Project 2 - Enhanced Data Class

The class just posted required an enhanced data class to model the VuFind records. Here it is!

/**
*
*/
package crrasolrindexer;

import java.io.*;
import java.util.Iterator;
import java.util.LinkedHashSet;

/**
* @author slittle2
*
*   The CRRA_Datum class is just like the IndeDatum class, but modified to work
*   with the CRRA schema (or any other). It holds the kinds of data that are to be extracted
*   from an indexed field, whether MARC or EAD (or anything else). All fields
*   are private; only a protected method allows setting them, and a public
*   method allows retrieving their contents. (The setField() method is
*   protected so that one has to change the data through the appropriate
*   class that indexes the data.
*
*   This class is designed to be easily extensible for use with other kinds
*   of data. UNLIKE IndexDatum, it may be passed as string of schema names from
*   which it builds a new schema for its entries.
*
*   Note that the schema names used here are independent of the schema *map* that
*   the CRRA_EADRetriever class uses to map from EAD to VuFind.
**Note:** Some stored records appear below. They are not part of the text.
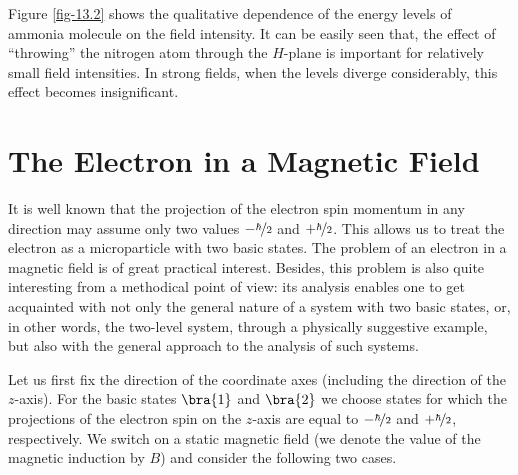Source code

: \documentclass[a4paper,sfsidenotes,colorlinks=true]{tufte-book}
\numberwithin{equation}{section}
\numberwithin{figure}{section}
\begin{document}
Figure \ref{fig-13.2} shows the qualitative dependence of the energy levels of
ammonia molecule on the field intensity. It can be easily seen that,
the effect of ``throwing'' the nitrogen atom through the $H$-plane is
important for relatively small field intensities. In strong fields,
when the levels diverge considerably, this effect becomes
insignificant.


\section{The Electron in a Magnetic Field}
\label{sec-14}

It is well known that the projection of the electron spin momentum in
any direction may assume only two values $- \nicefrac{\hbar}{2}$ and
$+ \nicefrac{\hbar}{2}$. This allows us to treat the electron as a microparticle with two basic states. The problem of an electron in a magnetic field is of great practical interest. Besides, this problem is also quite interesting from a methodical point of view: its analysis enables one to get acquainted with not only the general nature of a system with two basic states, or, in other words, the two-level system, through a physically suggestive example, but also with the general approach to the analysis of such systems.

Let  us first fix the direction of the coordinate axes (including
the direction of the $z$-axis). For the basic states $\bra{1}$ and
$\bra{2}$ we choose states for which the projections of the electron
spin on the $z$-axis are equal to $- \nicefrac{\hbar}{2}$ and $+
\nicefrac{\hbar}{2}$, respectively. We switch on a static magnetic
field (we denote the value of the magnetic induction by $B$) and
consider the following two cases.
\end{document}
If inconsistences
*   occur between the schema here and the schema_map (or between these and the actual
*   VuFind schema), unpredictable behavior may result.
*
*/
public class CRRA_Datum {

    private class Entry {
       String name;
       String content;

       Entry() {
           name = "";
           content = "";
       }

       Entry(String n, String c){
           name = n;
           content = c;
       }

    }

    // The default schema is that used in Vufind as of this coding (June 2010).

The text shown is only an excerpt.